Jonah kept pestering me to help, and I finally gave in.  What harm could it do?  We rolled and cut and moistened fondant, and eventually, we had a cake.  Not the cake that had been in my head.  Not the cake with a picket fence.  
But a cake.  A nice cake that she loved.  

It has taken me years to be okay with switching gears; with giving up on an idea or a plan that isn't working because I've become attached to the fantasy, even if reality is telling a different story.  It's getting easier and easier to stop and take inventory, and see that sometimes the best idea isn't the "vision", but the one that you can realistically make happen.

(with polka-dots.  Just a few)

The last surprise was thanks to an inordinate amount of food coloring.  I promise the purple was not muddy-grey in real life, and I swear I don't do this kind of thing on a regular basis.  I make my kids eat broccoli and fruit and drink tons of water.  But once in a while, we eat rainbows.

Thursday, April 3, 2014

The Boy Who Could Fly

What do five frogs and my son Adam have in common?

More than sixteen feet, that's what. 

17 feet and 5 inches to be precise. 

Wow. That's all there is to say. Just wow. 

Thoughts from the side lines: Part II

This week my usual exercise routine was interrupted by an unscheduled sick baby who was stuck in overtime. On Tuesday, my lack of sleep caused me to succumb to the temptation to stay the heck in bed until... well, never you mind that. That's between me and my Egyptian cotton sheets. 

Aaaaaaanyway, that afternoon my accountability partner for my latest attempt at losing weight, Danielle,  offered to come by after work to exercise with me. Of course, being that I like food more than pretty much anything that's not related to me, I need the extra calories I earn with my workout.  I agreed.  

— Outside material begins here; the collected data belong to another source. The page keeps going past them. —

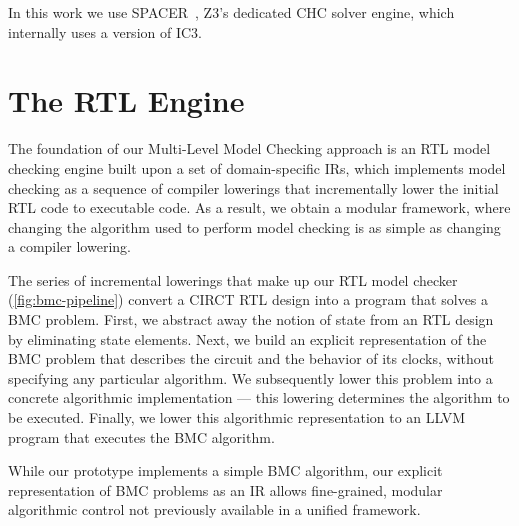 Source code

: \documentclass[acmsmall,screen,review]{acmart}
\begin{document}
In this work we use SPACER~\cite{spacer1,spacer2}, Z3's dedicated CHC solver engine, which internally uses a version of IC3.

\section{The \toolname{} RTL Engine}
\label{sec:bmc}
The foundation of our Multi-Level Model Checking approach is an RTL model
checking engine built upon a set of domain-specific IRs, which implements model checking
as a sequence of compiler lowerings that incrementally lower the initial RTL code to
executable code. As a result,
we obtain a modular framework, where changing the algorithm used to
perform model checking is as simple as changing a compiler lowering.

The series of incremental lowerings that make up our RTL model checker
(\autoref{fig:bmc-pipeline}) convert a CIRCT RTL design into a
program that solves a BMC problem.
First, we abstract away the notion of state from an RTL design by eliminating state elements.
Next, we build an explicit representation of the BMC problem that describes the circuit and the behavior of its clocks, without specifying any particular algorithm.
We subsequently lower this problem into a concrete algorithmic implementation
--- this lowering determines the algorithm to be executed.
Finally, we lower this algorithmic representation to an LLVM program that executes the BMC algorithm.

While our prototype implements a simple BMC algorithm, our explicit representation of BMC problems as an IR allows fine-grained, modular algorithmic control not previously available in a unified framework.

\newpage
\end{document}
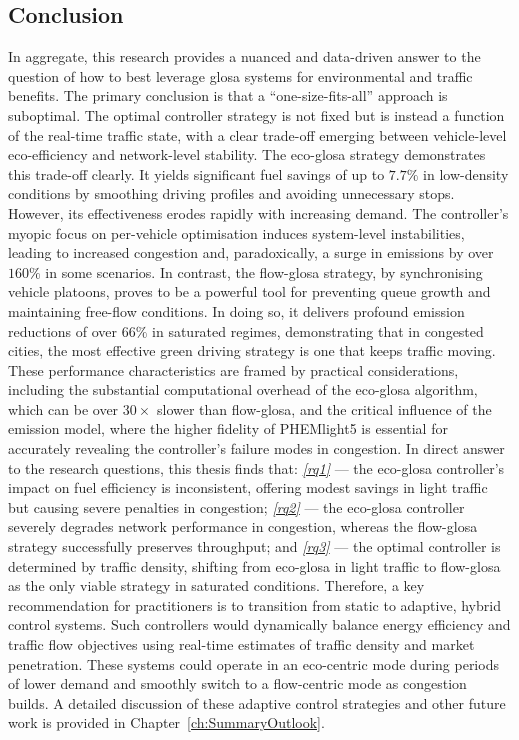 \subsection*{Conclusion}
In aggregate, this research provides a nuanced and data-driven answer to the question of how to best leverage \ac{glosa} systems for environmental and traffic benefits. The primary conclusion is that a \enquote{one-size-fits-all} approach is suboptimal. The optimal controller strategy is not fixed but is instead a function of the real-time traffic state, with a clear trade-off emerging between vehicle-level eco-efficiency and network-level stability.
\mynewline
The \ac{eco-glosa} strategy demonstrates this trade-off clearly. It yields significant fuel savings of up to $7.7\%$ in low-density conditions by smoothing driving profiles and avoiding unnecessary stops. However, its effectiveness erodes rapidly with increasing demand. The controller's myopic focus on per-vehicle optimisation induces system-level instabilities, leading to increased congestion and, paradoxically, a surge in emissions by over $160\%$ in some scenarios. In contrast, the \ac{flow-glosa} strategy, by synchronising vehicle platoons, proves to be a powerful tool for preventing queue growth and maintaining free-flow conditions. In doing so, it delivers profound emission reductions of over $66\%$ in saturated regimes, demonstrating that in congested cities, the most effective green driving strategy is one that keeps traffic moving. These performance characteristics are framed by practical considerations, including the substantial computational overhead of the \ac{eco-glosa} algorithm, which can be over $30\times$ slower than \ac{flow-glosa}, and the critical influence of the emission model, where the higher fidelity of PHEMlight5 is essential for accurately revealing the controller's failure modes in congestion.
\mynewline
In direct answer to the research questions, this thesis finds that: \textit{\vref{rq1}} --- the \ac{eco-glosa} controller's impact on fuel efficiency is inconsistent, offering modest savings in light traffic but causing severe penalties in congestion; \textit{\vref{rq2}} --- the \ac{eco-glosa} controller severely degrades network performance in congestion, whereas the \ac{flow-glosa} strategy successfully preserves throughput; and \textit{\vref{rq3}} --- the optimal controller is determined by traffic density, shifting from \ac{eco-glosa} in light traffic to \ac{flow-glosa} as the only viable strategy in saturated conditions.
\mynewline
Therefore, a key recommendation for practitioners is to transition from static to adaptive, hybrid control systems. Such controllers would dynamically balance energy efficiency and traffic flow objectives using real-time estimates of traffic density and market penetration. These systems could operate in an eco-centric mode during periods of lower demand and smoothly switch to a flow-centric mode as congestion builds. A detailed discussion of these adaptive control strategies and other future work is provided in Chapter~\vref{ch:SummaryOutlook}. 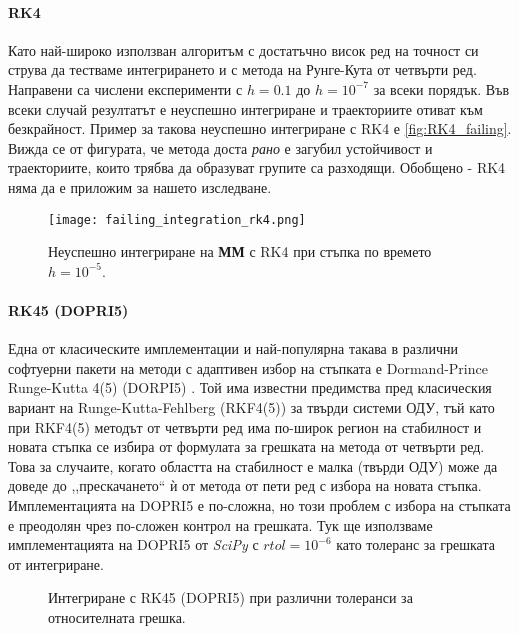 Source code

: \paragraph{RK4} Като най-широко използван алгоритъм с достатъчно висок ред на точност си струва да тестваме интегрирането и с метода на Рунге-Кута от четвърти ред. Направени са числени експерименти с $h = 0.1$ до $h = 10^{-7}$ за всеки порядък. Във всеки случай резултатът е неуспешно интегриране и траекториите отиват към безкрайност. Пример за такова неуспешно интегриране с RK4 е \autoref{fig:RK4_failing}. Вижда се от фигурата, че метода доста \textit{рано} е загубил устойчивост и траекториите, които трябва да образуват групите са разходящи. Обобщено - RK4 няма да е приложим за нашето изследване.
\begin{figure}[htbp]
	\centering
	\texttt{[image: failing\_integration\_rk4.png]}
	\caption{Неуспешно интегриране на \textbf{ММ} с RK4 при стъпка по времето $h = 10^{-5}$.}
	\label{fig:RK4_failing}
\end{figure}

\paragraph{RK45 (DOPRI5)} Една от класическите имплементации и най-популярна такава в различни софтуерни пакети на методи с адаптивен избор на стъпката е Dormand-Prince Runge-Kutta 4(5) (DORPI5) \cite{Dormand1980}. Той има известни предимства пред класическия вариант на Runge-Kutta-Fehlberg (RKF4(5)) \cite{Fehlberg1970} за твърди системи ОДУ, тъй като при RKF4(5) методът от четвърти ред има по-широк регион на стабилност и новата стъпка се избира от формулата за грешката на метода от четвърти ред. Това за случаите, когато областта на стабилност е малка (твърди ОДУ) може да доведе до ,,прескачането`` ѝ от метода от пети ред с избора на новата стъпка. Имплементацията на DOPRI5 е по-сложна, но този проблем с избора на стъпката е преодолян чрез по-сложен контрол на грешката. Тук ще използваме имплементацията на DOPRI5 от \textit{SciPy} с $rtol=10^{-6}$ като толеранс за грешката от интегриране.
\begin{figure}[hbpt]
    \centering
    \caption{Интегриране с RK45 (DOPRI5) при различни толеранси за относителната грешка.}
    \label{fig:dopri5_integration_results}
\end{figure}


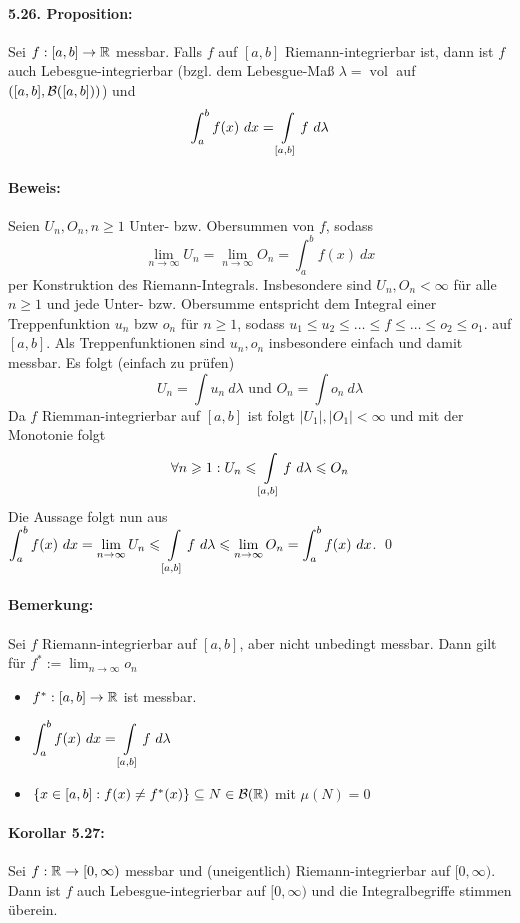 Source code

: \documentclass[12pt]{report}
\begin{document}
 \paragraph{5.26. Proposition:}Sei $f:[a,b]\to\R$ messbar. Falls $f$ auf $[a,b]$ Riemann-integrierbar ist, dann ist $f$ auch Lebesgue-integrierbar (bzgl. dem Lebesgue-Ma\ss{} $\lambda=\operatorname{vol}$ auf $([a,b],\cB([a,b]))$) und
 $$\int_a^b f(x)\ dx=\int\displaylimits_{[a,b]}f\ d\lambda$$
 
 \paragraph{Beweis:}Seien $U_n,O_n,n\geq1$ Unter- bzw. Obersummen von $f$, sodass
 $$\lim_{n\to\infty}U_n=\lim_{n\to\infty}O_n=\int_a^b f(x)\ dx$$
 per Konstruktion des Riemann-Integrals. Insbesondere sind $U_n,O_n<\infty$ f\"ur alle $n\geq1$ und jede Unter- bzw. Obersumme entspricht dem Integral einer Treppenfunktion $u_n$ bzw $o_n$ f\"ur $n\geq1$, sodass $u_1\leq u_2\leq\hdots\leq f\leq\hdots\leq o_2\leq o_1$. 
 auf $[a,b]$. Als Treppenfunktionen sind $u_n,o_n$ insbesondere einfach und damit messbar. Es folgt (einfach zu pr\"ufen)
 $$U_n=\int u_n\ d\lambda\text{ und }O_n=\int o_n\ d\lambda$$ 
 Da $f$ Riemman-integrierbar auf $[a,b]$ ist folgt $|U_1|,|O_1|<\infty$ und mit der Monotonie folgt
 $$\forall n\geq1:U_n\leq\int\displaylimits_{[a,b]}f\ d\lambda\leq O_n$$
 Die Aussage folgt nun aus $\displaystyle\int_a^b f(x)\ dx=\lim_{n\to\infty}U_n\leq\int\displaylimits_{[a,b]}f\ d\lambda\leq\lim_{n\to\infty}O_n=\int_a^b f(x)\ dx$. \qed
 
 \paragraph{Bemerkung:}Sei $f$ Riemann-integrierbar auf $[a,b]$, aber nicht unbedingt messbar. Dann gilt f\"ur $f^*:=\displaystyle\lim_{n\to\infty}o_n$
 \begin{itemize}
     \item $f^*:[a,b]\to\R$ ist messbar.
     \item $\displaystyle\int_a^b f(x)\ dx=\int\displaylimits_{[a,b]}f\ d\lambda$
     \item $\left\{x\in[a,b]:f(x)\neq f^*(x)\right\}\subseteq N\in\borel$ mit $\mu(N)=0$
 \end{itemize}
 
 \paragraph{Korollar 5.27:} Sei $f:\R\to[0,\infty)$ messbar und (uneigentlich) Riemann-integrierbar auf $[0,\infty)$. Dann ist $f$ auch Lebesgue-integrierbar auf $[0,\infty)$ und die Integralbegriffe stimmen \"uberein.
 
\end{document}
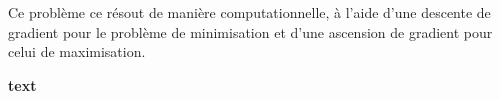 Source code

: \documentclass[letterpaper]{oup-contemporary}
\begin{document}
Ce problème ce résout de manière computationnelle, à l'aide d'une descente de gradient pour le problème de minimisation et d'une ascension de gradient pour celui de maximisation. 

\begin{algorithm}
	\caption{\textbf{text}}
	\begin{algorithmic}[1]
	    \STATE {$\text{}$}
	\end{algorithmic}
\end{algorithm}

%
\end{document}
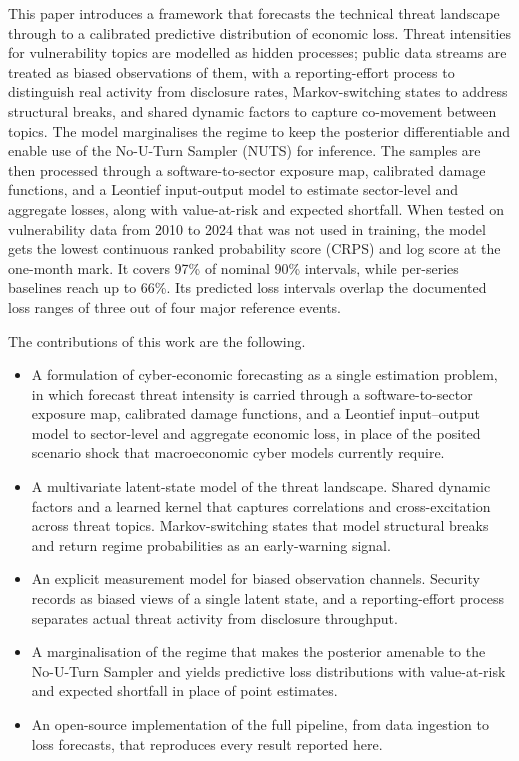 \documentclass[review]{elsarticle}
\begin{document}
This paper introduces a framework that forecasts the technical threat landscape through to a calibrated predictive distribution of economic loss. Threat intensities for vulnerability topics are modelled as hidden processes; public data streams are treated as biased observations of them, with a reporting-effort process to distinguish real activity from disclosure rates, Markov-switching states to address structural breaks, and shared dynamic factors to capture co-movement between topics. The model marginalises the regime to keep the posterior differentiable and enable use of the No-U-Turn Sampler (NUTS) for inference. The samples are then processed through a software-to-sector exposure map, calibrated damage functions, and a Leontief input-output model to estimate sector-level and aggregate losses, along with value-at-risk and expected shortfall. When tested on vulnerability data from 2010 to 2024 that was not used in training, the model gets the lowest continuous ranked probability score (CRPS) and log score at the one-month mark. It covers 97\% of nominal 90\% intervals, while per-series baselines reach up to 66\%. Its predicted loss intervals overlap the documented loss ranges of three out of four major reference events.

The contributions of this work are the following.
\begin{itemize}
\item A formulation of cyber-economic forecasting as a single estimation problem, in which forecast threat intensity is carried through a software-to-sector exposure map, calibrated damage functions, and a Leontief input--output model to sector-level and aggregate economic loss, in place of the posited scenario shock that macroeconomic cyber models currently require.

\item A multivariate latent-state model of the threat landscape. Shared dynamic factors and a learned kernel that captures correlations and cross-excitation across threat topics. Markov-switching states that model structural breaks and return regime probabilities as an early-warning signal.

\item An explicit measurement model for biased observation channels. Security records as biased views of a single latent state, and a reporting-effort process separates actual threat activity from disclosure throughput.

\item A marginalisation of the regime that makes the posterior amenable to the No-U-Turn Sampler and yields predictive loss distributions with value-at-risk and expected shortfall in place of point estimates.

\item An open-source implementation of the full pipeline, from data ingestion to loss forecasts, that reproduces every result reported here.
\end{itemize}
\end{document}
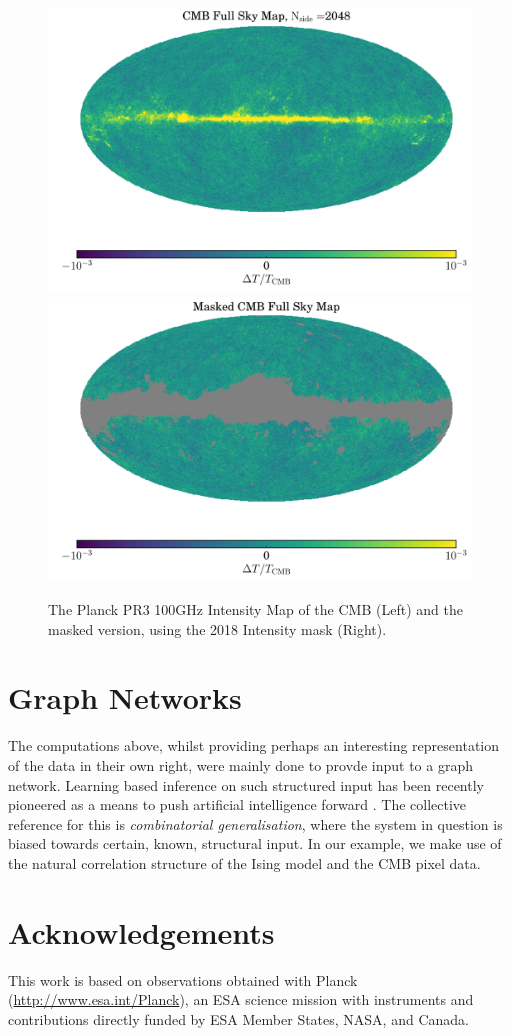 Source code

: \documentclass[11pt]{article}
\numberwithin{equation}{section}
\numberwithin{figure}{section}
\numberwithin{table}{section}
\numberwithin{definition}{section}
\begin{document}
\begin{figure}[t]
\begin{center}
\includegraphics[width=0.49\linewidth]{figures/cmbfullsky.pdf} \hfill
\includegraphics[width=0.49\linewidth]{figures/maskedfullsky.pdf}
\caption{The Planck PR3 100GHz Intensity Map of the CMB (Left) and the masked version, using the 2018 Intensity mask (Right).}\label{fig:cmbmaps}
\end{center}
\end{figure}


\section{Graph Networks}


The computations above, whilst providing perhaps an interesting representation of the data in their own right, were mainly done to provde input to a graph network. Learning based inference on such structured input has been recently pioneered as a means to push artificial intelligence forward \citep{DBLP:journals/corr/abs-1806-01261}. The collective reference for this is \textit{combinatorial generalisation}, where the system in question is biased towards certain, known, structural input. In our example, we make use of the natural correlation structure of the Ising model and the CMB pixel data.



\section*{Acknowledgements}



This work is based on observations obtained with Planck (\href{http://www.esa.int/Planck}{http://www.esa.int/Planck}), an ESA science mission with instruments and contributions directly funded by ESA Member States, NASA, and Canada.




\end{document}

I have never worked out with this friend before, and I don't know why exactly, but having her newness there compelled me to step it up a notch or five (because plank jacks aren't hard enough, I had to be all Rocky-Shwarzenegger about the whole thing). 

Three days later I am STILL feeling it. 

In Adam's race today he was pitted against his friend from church. They took off like mad hornets from the start, but Adam's friend pulled ahead after a bit. Adam fought to retake the lead but missed by a few yards. I noticed that after the race, both boys were totally fried. There is something a little magical in good-natured rivalry that compels us to push ourselves a little harder. Maybe it's just that by surrounding ourselves with good people we can't help but want to see the view from up where they are. And maybe we see them as mutually fragile and fallible beings, and become inspired as we see them make themselves into persons to be admired. Maybe we just don't want to be left behind. 

I am really starting to see how important it can be to have another someone there to push you along. Thanks to those who push me to become a better version of myself. Laine 2.0.